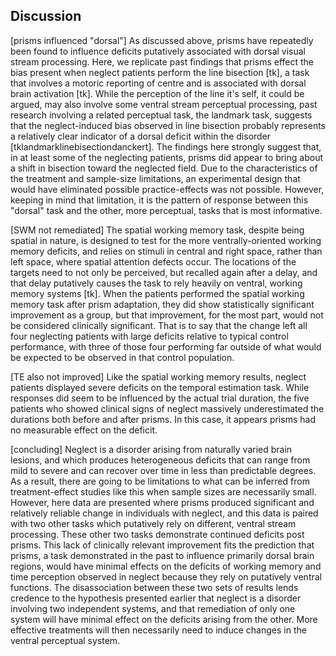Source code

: Discussion
----------

[prisms influenced "dorsal"] As discussed above, prisms have
repeatedly been found to influence deficits putatively associated
with dorsal visual stream processing. Here, we replicate past
findings that prisms effect the bias present when neglect patients
perform the line bisection [tk], a task that involves a motoric
reporting of centre and is associated with dorsal brain activation
[tk]. While the perception of the line it's self, it could be
argued, may also involve some ventral stream perceptual
processing, past research involving a related perceptual task, the
landmark task, suggests that the neglect-induced bias observed in
line bisection probably represents a relatively clear indicator of
a dorsal deficit within the disorder
[tklandmarklinebisectiondanckert]. The findings here strongly
suggest that, in at least some of the neglecting patients, prisms
did appear to bring about a shift in bisection toward the
neglected field. Due to the characteristics of the treatment and
sample-size limitations, an experimental design that would have
eliminated possible practice-effects was not possible. However,
keeping in mind that limitation, it is the pattern of response
between this "dorsal" task and the other, more perceptual, tasks
that is most informative.


[SWM not remediated] The spatial working memory task, despite
being spatial in nature, is designed to test for the  more
ventrally-oriented working memory deficits, and relies on stimuli
in central and right space, rather than left space, where spatial
attention defects occur.  The locations of the targets need to not
only be perceived, but recalled again after a delay, and that
delay putatively causes the task to rely heavily on ventral,
working memory systems [tk].  When the patients performed the
spatial working memory task after prism adaptation, they did show
statistically significant improvement as a group, but that
improvement, for the most part, would not be considered clinically
significant. That is to say that the change left all four
neglecting patients with large deficits relative to typical
control performance, with three of those four performing far
outside of what would be expected to be observed in that control
population.

[TE also not improved] Like the spatial working memory results,
neglect patients displayed severe deficits on the temporal
estimation task. While responses did seem to be influenced by the
actual trial duration, the five patients who showed clinical signs
of neglect massively underestimated the durations both before and
after prisms. In this case, it appears prisms had no measurable
effect on the deficit.

[concluding] Neglect is a disorder arising from naturally varied
brain lesions, and which produces heterogeneous deficits that can
range from mild to severe and can recover over time in less than
predictable degrees. As a result, there are going to be
limitations to what can be inferred from treatment-effect studies
like this when sample sizes are necessarily small.  However, here
data are presented where prisms produced significant and
relatively reliable change in individuals with neglect, and this
data is paired with two other tasks which putatively rely on
different, ventral stream processing. These other two tasks
demonstrate continued deficits post prisms. This lack of
clinically relevant improvement fits the prediction that prisms, a
task demonstrated in the past to influence primarily dorsal brain
regions, would have minimal effects on the deficits of working
memory and time perception observed in neglect because they rely
on putatively ventral functions. The disassociation between these
two sets of results lends credence to the hypothesis presented
earlier that neglect is a disorder involving two independent
systems, and that remediation of only one system will have minimal
effect on the deficits arising from the other. More effective
treatments will then necessarily need to induce changes in the
ventral perceptual system.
————
# Exercise directions
An exact repeat of all the data is required, pictures excluded.

# Answer box
Source code

: Discussion
----------

[prisms influenced "dorsal"] As discussed above, prisms have
repeatedly been found to influence deficits putatively associated
with dorsal visual stream processing. Here, we replicate past
findings that prisms effect the bias present when neglect patients
perform the line bisection [tk], a task that involves a motoric
reporting of centre and is associated with dorsal brain activation
[tk]. While the perception of the line it's self, it could be
argued, may also involve some ventral stream perceptual
processing, past research involving a related perceptual task, the
landmark task, suggests that the neglect-induced bias observed in
line bisection probably represents a relatively clear indicator of
a dorsal deficit within the disorder
[tklandmarklinebisectiondanckert]. The findings here strongly
suggest that, in at least some of the neglecting patients, prisms
did appear to bring about a shift in bisection toward the
neglected field. Due to the characteristics of the treatment and
sample-size limitations, an experimental design that would have
eliminated possible practice-effects was not possible. However,
keeping in mind that limitation, it is the pattern of response
between this "dorsal" task and the other, more perceptual, tasks
that is most informative.


[SWM not remediated] The spatial working memory task, despite
being spatial in nature, is designed to test for the  more
ventrally-oriented working memory deficits, and relies on stimuli
in central and right space, rather than left space, where spatial
attention defects occur.  The locations of the targets need to not
only be perceived, but recalled again after a delay, and that
delay putatively causes the task to rely heavily on ventral,
working memory systems [tk].  When the patients performed the
spatial working memory task after prism adaptation, they did show
statistically significant improvement as a group, but that
improvement, for the most part, would not be considered clinically
significant. That is to say that the change left all four
neglecting patients with large deficits relative to typical
control performance, with three of those four performing far
outside of what would be expected to be observed in that control
population.

[TE also not improved] Like the spatial working memory results,
neglect patients displayed severe deficits on the temporal
estimation task. While responses did seem to be influenced by the
actual trial duration, the five patients who showed clinical signs
of neglect massively underestimated the durations both before and
after prisms. In this case, it appears prisms had no measurable
effect on the deficit.

[concluding] Neglect is a disorder arising from naturally varied
brain lesions, and which produces heterogeneous deficits that can
range from mild to severe and can recover over time in less than
predictable degrees. As a result, there are going to be
limitations to what can be inferred from treatment-effect studies
like this when sample sizes are necessarily small.  However, here
data are presented where prisms produced significant and
relatively reliable change in individuals with neglect, and this
data is paired with two other tasks which putatively rely on
different, ventral stream processing. These other two tasks
demonstrate continued deficits post prisms. This lack of
clinically relevant improvement fits the prediction that prisms, a
task demonstrated in the past to influence primarily dorsal brain
regions, would have minimal effects on the deficits of working
memory and time perception observed in neglect because they rely
on putatively ventral functions. The disassociation between these
two sets of results lends credence to the hypothesis presented
earlier that neglect is a disorder involving two independent
systems, and that remediation of only one system will have minimal
effect on the deficits arising from the other. More effective
treatments will then necessarily need to induce changes in the
ventral perceptual system.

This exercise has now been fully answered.